The Research Libraries have made special efforts to collect in the field of education for the culturally disadvantaged. This includes material on such topics as prejudice in education, intergroup relations, and the treatment of foreign peoples and cultures in textbooks. Related to this are more than 100 publications listed in the Public Catalog under the heading "Discrimination in Education, Racial and Religious."
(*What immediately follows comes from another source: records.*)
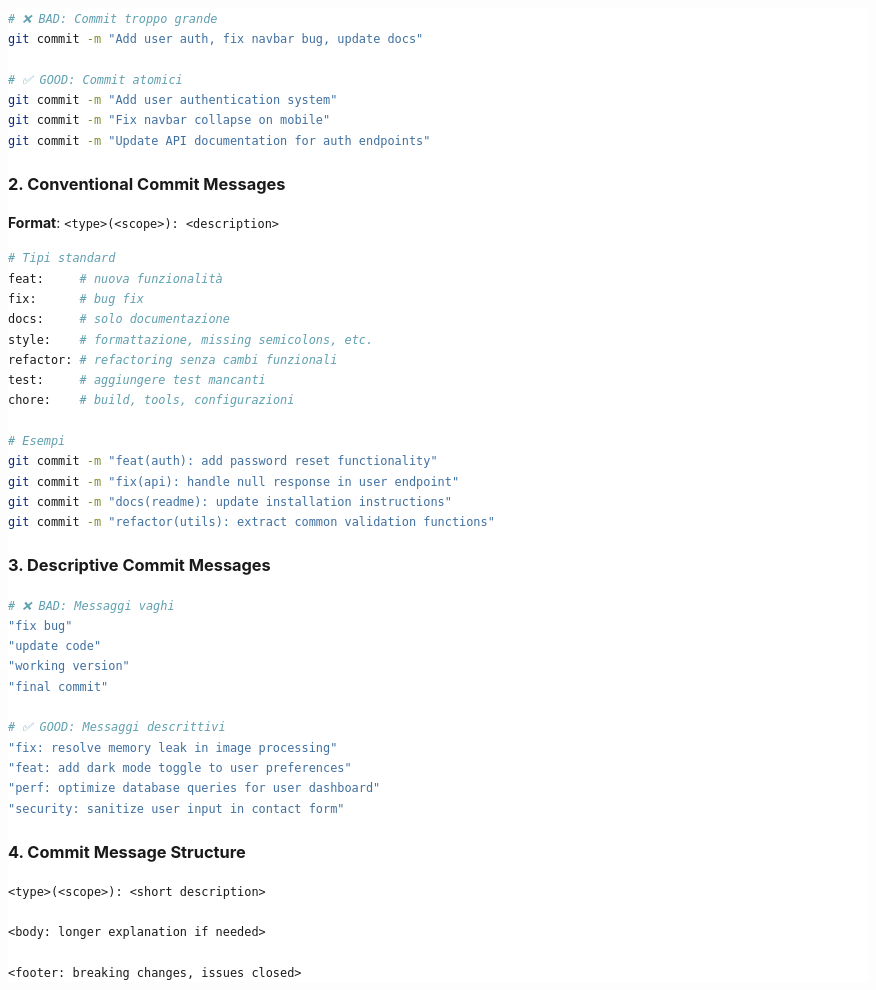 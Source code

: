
 ```bash
# ❌ BAD: Commit troppo grande
git commit -m "Add user auth, fix navbar bug, update docs"

# ✅ GOOD: Commit atomici
git commit -m "Add user authentication system"
git commit -m "Fix navbar collapse on mobile"
git commit -m "Update API documentation for auth endpoints"
```

### 2. Conventional Commit Messages
**Format**: `<type>(<scope>): <description>`

```bash
# Tipi standard
feat:     # nuova funzionalità
fix:      # bug fix
docs:     # solo documentazione
style:    # formattazione, missing semicolons, etc.
refactor: # refactoring senza cambi funzionali
test:     # aggiungere test mancanti
chore:    # build, tools, configurazioni

# Esempi
git commit -m "feat(auth): add password reset functionality"
git commit -m "fix(api): handle null response in user endpoint"
git commit -m "docs(readme): update installation instructions"
git commit -m "refactor(utils): extract common validation functions"
```

### 3. Descriptive Commit Messages
```bash
# ❌ BAD: Messaggi vaghi
"fix bug"
"update code"
"working version"
"final commit"

# ✅ GOOD: Messaggi descrittivi
"fix: resolve memory leak in image processing"
"feat: add dark mode toggle to user preferences"
"perf: optimize database queries for user dashboard"
"security: sanitize user input in contact form"
```

### 4. Commit Message Structure
```
<type>(<scope>): <short description>

<body: longer explanation if needed>

<footer: breaking changes, issues closed>
```
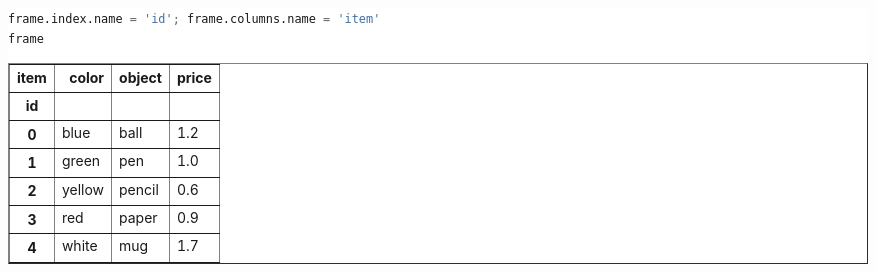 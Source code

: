 
```python
frame.index.name = 'id'; frame.columns.name = 'item'
frame
```




<div>
<table border="1" class="dataframe">
  <thead>
    <tr style="text-align: right;">
      <th>item</th>
      <th>color</th>
      <th>object</th>
      <th>price</th>
    </tr>
    <tr>
      <th>id</th>
      <th></th>
      <th></th>
      <th></th>
    </tr>
  </thead>
  <tbody>
    <tr>
      <th>0</th>
      <td>blue</td>
      <td>ball</td>
      <td>1.2</td>
    </tr>
    <tr>
      <th>1</th>
      <td>green</td>
      <td>pen</td>
      <td>1.0</td>
    </tr>
    <tr>
      <th>2</th>
      <td>yellow</td>
      <td>pencil</td>
      <td>0.6</td>
    </tr>
    <tr>
      <th>3</th>
      <td>red</td>
      <td>paper</td>
      <td>0.9</td>
    </tr>
    <tr>
      <th>4</th>
      <td>white</td>
      <td>mug</td>
      <td>1.7</td>
    </tr>
  </tbody>
</table>
</div>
Education of certain minority groups receives good coverage. For the topic as it relates to black Americans are such serial publications as Expanding Opportunities and Journal of Negro Education, and the catalogs, reports, and other publications of such individual Negro schools and colleges as Hampton and Tuskegee Institutes. The Public Catalog has approximately 75 entries for works by and about Booker T. Washington. General works on the education of American Indians
The most significant feature of holdings on the education of the physically handicapped consists of the reports of institutions and associations, foreign as well as domestic, which work with these groups. The period from the late nineteenth century to World War II is best covered, although the file of reports from the Perkins School is complete from 1832 and that from the American Printing House for the Blind from 1869 (with some gaps). While the majority of these reports come from individual institutions in various states, there is some representation from foreign countries, including Australia, Argentina, Canada, China, France, Germany, Great Britain, Ireland, and Sweden. Files of specialized periodicals such as The New Beacon, American Annals of the Deaf, and Volta Review are generally complete. Two interesting groups deserve mention: a number of publications on Frenchmen handicapped as a result of injuries received in the two World Wars; and approximately 50 publications by and about Helen Keller, including translations of several titles into French and German. An unusual item in the Rare Book Division is a copy of the autobiographical Midstream (1929), with the author's inscription to Mrs. Andrew Carnegie and the autograph of Anne Sullivan Macy.